Speaking on a major TV talkshow, Mostafa Bakry speculated that the US government planned to assassinate Sisi, who ousted Egypt‘s first democratically elected leader, Mohamed Morsi, last July after mass protests against his one-year rule.
Bakry’s comments come as the US is reportedly poised to unfreeze millions of dollars in aid to Egypt after the successful completion of a referendum on a new constitution, and follow praise of Egypt’s post-Morsi transition by US the secretary of state, John Kerry.
“There is a plot to kill General Sisi, and the security services know it well,” said Bakry – a pro-regime journalist known for his provocative behavior – on a major television talkshow. He then suggested that a similar US-backed plot had led to the assassination of Pakistani politician, Benazir Bhutto.
Such a scenario would lead the Egyptian people to rise up in a “revolution to kill the Americans in the streets,” he said.
Warning the US president, Barack Obama, and his “puppets,” Bakry cautioned that “we will enter their houses, and we will kill them one by one”.

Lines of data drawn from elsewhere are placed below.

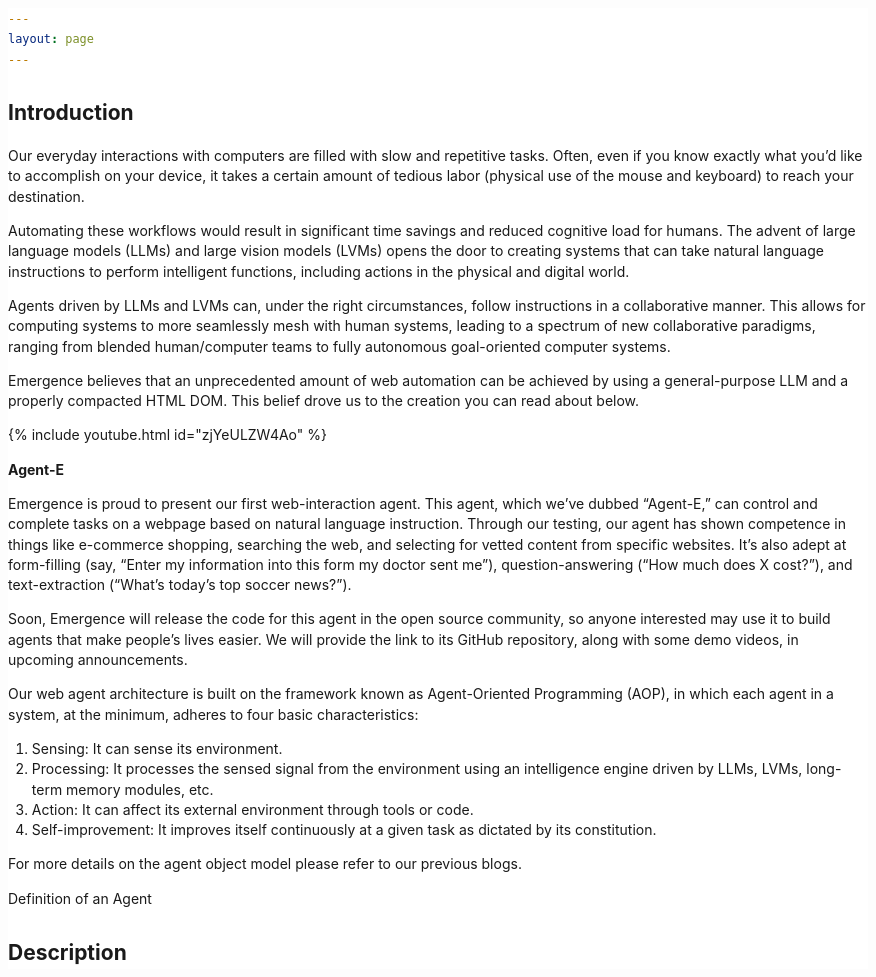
 ```yaml
---
layout: page
---
```


## Introduction<a id="introduction"></a>

Our everyday interactions with computers are filled with slow and repetitive tasks. Often, even if you know exactly what you’d like to accomplish on your device, it takes a certain amount of tedious labor (physical use of the mouse and keyboard) to reach your destination.

Automating these workflows would result in significant time savings and reduced cognitive load for humans. The advent of large language models (LLMs) and large vision models (LVMs) opens the door to creating systems that can take natural language instructions to perform intelligent functions, including actions in the physical and digital world.

Agents driven by LLMs and LVMs can, under the right circumstances, follow instructions in a collaborative manner. This allows for computing systems to more seamlessly mesh with human systems, leading to a spectrum of new collaborative paradigms, ranging from blended human/computer teams to fully autonomous goal-oriented computer systems.

Emergence believes that an unprecedented amount of web automation can be achieved by using a general-purpose LLM and a properly compacted HTML DOM. This belief drove us to the creation you can read about below.

{% include youtube.html id="zjYeULZW4Ao" %}<br />

**Agent-E**

Emergence is proud to present our first web-interaction agent. This agent, which we’ve dubbed “Agent-E,” can control and complete tasks on a webpage based on natural language instruction. Through our testing, our agent has shown competence in things like e-commerce shopping, searching the web, and selecting for vetted content from specific websites. It’s also adept at form-filling (say, “Enter my information into this form my doctor sent me”), question-answering (“How much does X cost?”), and text-extraction (“What’s today’s top soccer news?”).

Soon, Emergence will release the code for this agent in the open source community, so anyone interested may use it to build agents that make people’s lives easier. We will provide the link to its GitHub repository, along with some demo videos, in upcoming announcements.

Our web agent architecture is built on the framework known as Agent-Oriented Programming (AOP), in which each agent in a system, at the minimum, adheres to four basic characteristics:

1. Sensing: It can sense its environment.
2. Processing: It processes the sensed signal from the environment using an intelligence engine driven by LLMs, LVMs, long-term memory modules, etc.
3. Action: It can affect its external environment through tools or code.
4. Self-improvement: It improves itself continuously at a given task as dictated by its constitution.

For more details on the agent object model please refer to our previous blogs.

Definition of an Agent

## Description<a id="description"></a>
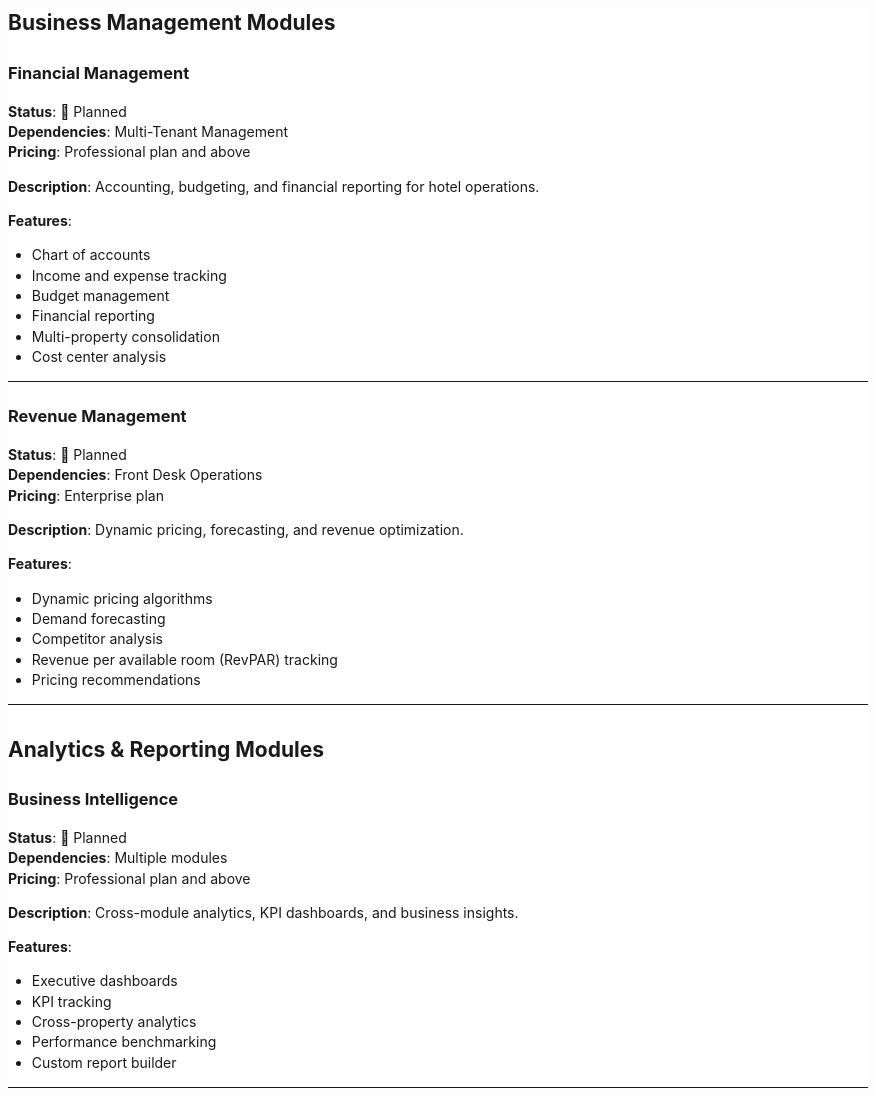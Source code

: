 
## Business Management Modules

### Financial Management
**Status**: 🔄 Planned  
**Dependencies**: Multi-Tenant Management  
**Pricing**: Professional plan and above

**Description**: Accounting, budgeting, and financial reporting for hotel operations.

**Features**:
- Chart of accounts
- Income and expense tracking
- Budget management
- Financial reporting
- Multi-property consolidation
- Cost center analysis

---

### Revenue Management
**Status**: 🔄 Planned  
**Dependencies**: Front Desk Operations  
**Pricing**: Enterprise plan

**Description**: Dynamic pricing, forecasting, and revenue optimization.

**Features**:
- Dynamic pricing algorithms
- Demand forecasting
- Competitor analysis
- Revenue per available room (RevPAR) tracking
- Pricing recommendations

---

## Analytics & Reporting Modules

### Business Intelligence
**Status**: 🔄 Planned  
**Dependencies**: Multiple modules  
**Pricing**: Professional plan and above

**Description**: Cross-module analytics, KPI dashboards, and business insights.

**Features**:
- Executive dashboards
- KPI tracking
- Cross-property analytics
- Performance benchmarking
- Custom report builder

---
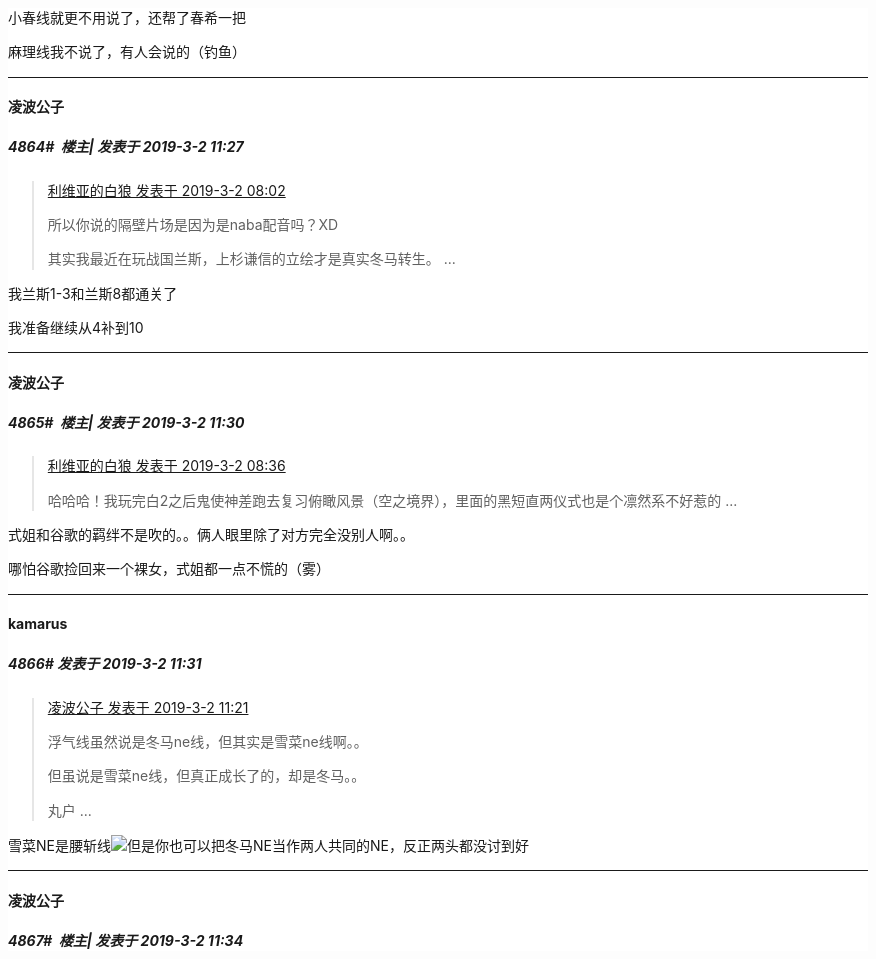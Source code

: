小春线就更不用说了，还帮了春希一把

麻理线我不说了，有人会说的（钓鱼）


-----

####  凌波公子  
##### 4864#         楼主| 发表于 2019-3-2 11:27


<blockquote><a href="httphttps://bbs.saraba1st.com/2b/forum.php?mod=redirect&amp;goto=findpost&amp;pid=42771441&amp;ptid=1792961" target="_blank">利维亚的白狼 发表于 2019-3-2 08:02</a>

所以你说的隔壁片场是因为是naba配音吗？XD

其实我最近在玩战国兰斯，上杉谦信的立绘才是真实冬马转生。 ...</blockquote>
我兰斯1-3和兰斯8都通关了

我准备继续从4补到10


-----

####  凌波公子  
##### 4865#         楼主| 发表于 2019-3-2 11:30


<blockquote><a href="httphttps://bbs.saraba1st.com/2b/forum.php?mod=redirect&amp;goto=findpost&amp;pid=42771570&amp;ptid=1792961" target="_blank">利维亚的白狼 发表于 2019-3-2 08:36</a>

哈哈哈！我玩完白2之后鬼使神差跑去复习俯瞰风景（空之境界），里面的黑短直两仪式也是个凛然系不好惹的 ...</blockquote>
式姐和谷歌的羁绊不是吹的。。俩人眼里除了对方完全没别人啊。。

哪怕谷歌捡回来一个裸女，式姐都一点不慌的（雾）


-----

####  kamarus  
##### 4866#       发表于 2019-3-2 11:31


<blockquote><a href="httphttps://bbs.saraba1st.com/2b/forum.php?mod=redirect&amp;goto=findpost&amp;pid=42772785&amp;ptid=1792961" target="_blank">凌波公子 发表于 2019-3-2 11:21</a>

浮气线虽然说是冬马ne线，但其实是雪菜ne线啊。。

但虽说是雪菜ne线，但真正成长了的，却是冬马。。

丸户 ...</blockquote>
雪菜NE是腰斩线<img src="https://static.saraba1st.com/image/smiley/face2017/037.png" referrerpolicy="no-referrer">但是你也可以把冬马NE当作两人共同的NE，反正两头都没讨到好


-----

####  凌波公子  
##### 4867#         楼主| 发表于 2019-3-2 11:34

Egypt’s flagship state newspaper, al-Ahram, has several times in recent months used its front page to air claims that the US government has joined forces with Morsi’s Muslim Brotherhood to divide up Egypt into smaller countries, and to spread chaos within its borders.
The Brotherhood also often uses xenophobic rhetoric to smear its opponents. In its propaganda, the US is conversely portrayed as both a supporter and instigator of Morsi’s overthrow.